Я никогда не видал с ними ни деда, ни Льва Каменева, ни моих теток, ни Волковых, ни Остаповых. И бабушка моя со стороны матери, редко бывавшая у нас, и Алексеевы[108] никогда не говорили и не были при этих студентах. Я видел, как отец вынимал из бумажника деньги и давал их людям с длинными волосами. У них были какие-то острые глаза, они смотрели сурово. Одеты они были плохо, грязно, сапоги высокие, нечищеные; волосы не стрижены.
— Это все студенты, — говорила мне, вздыхая, няня Таня.
У отца была большая библиотека, и он часто приносил книги. Я любил их смотреть, где были картинки. О прочитанной книге он много говорил со своими знакомыми, и много спорили.

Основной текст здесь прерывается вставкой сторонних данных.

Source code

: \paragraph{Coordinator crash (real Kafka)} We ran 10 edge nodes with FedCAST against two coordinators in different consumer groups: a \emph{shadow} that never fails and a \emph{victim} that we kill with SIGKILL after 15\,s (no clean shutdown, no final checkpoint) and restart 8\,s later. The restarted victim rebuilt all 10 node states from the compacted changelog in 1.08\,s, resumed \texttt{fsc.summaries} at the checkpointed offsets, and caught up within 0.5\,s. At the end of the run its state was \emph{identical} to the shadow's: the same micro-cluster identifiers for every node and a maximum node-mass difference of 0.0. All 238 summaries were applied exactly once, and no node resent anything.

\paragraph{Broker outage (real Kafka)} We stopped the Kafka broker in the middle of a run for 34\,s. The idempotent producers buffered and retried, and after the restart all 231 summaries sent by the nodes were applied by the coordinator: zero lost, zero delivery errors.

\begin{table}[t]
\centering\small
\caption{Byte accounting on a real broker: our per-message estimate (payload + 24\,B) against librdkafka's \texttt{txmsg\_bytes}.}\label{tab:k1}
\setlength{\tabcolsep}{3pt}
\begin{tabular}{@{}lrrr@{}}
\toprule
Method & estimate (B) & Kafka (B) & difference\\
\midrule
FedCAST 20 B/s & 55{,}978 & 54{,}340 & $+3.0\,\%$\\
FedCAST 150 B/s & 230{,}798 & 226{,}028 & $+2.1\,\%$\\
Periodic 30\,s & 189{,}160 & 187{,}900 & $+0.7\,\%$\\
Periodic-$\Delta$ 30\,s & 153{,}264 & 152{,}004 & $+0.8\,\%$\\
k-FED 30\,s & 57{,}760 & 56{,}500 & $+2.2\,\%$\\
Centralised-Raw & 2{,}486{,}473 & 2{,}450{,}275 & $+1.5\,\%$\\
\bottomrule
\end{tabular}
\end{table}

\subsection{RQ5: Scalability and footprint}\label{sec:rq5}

Однажды отец с волнением рассказывал матери про Латышева, который перестал бывать у нас. Он мне нравился. Он такой был тихий, мягкий человек. Но я слышал из разговора, что его арестовали и сослали в Сибирь. Отец ездил в арестный дом, и однажды отец взял меня с собой. И мы приехали к какому-то огромному зданию. Большие коридоры. И стояли солдаты, одетые в черное, и держали сабли кверху у плеча. Это было что-то страшное. Потом нас провели через узкий коридор, и я увидел длинную решетку, железные толстые прутья. И там, за решеткой, был Латышев. Отец передал ему сверток с едой — там был хлеб и ветчина — и говорил с ним через решетку. Потом мы пошли назад и вышли из этого страшного дома. Особенно мне было неприятно, что через решетку много людей кричало и разговаривало с людьми, которые были за ней. Это сильно повлияло на меня, и я спрашивал мать, няню Таню, бабушку, но никто мне ничего не отвечал. Отец мне ответил раз, что он не виноват и это все зря.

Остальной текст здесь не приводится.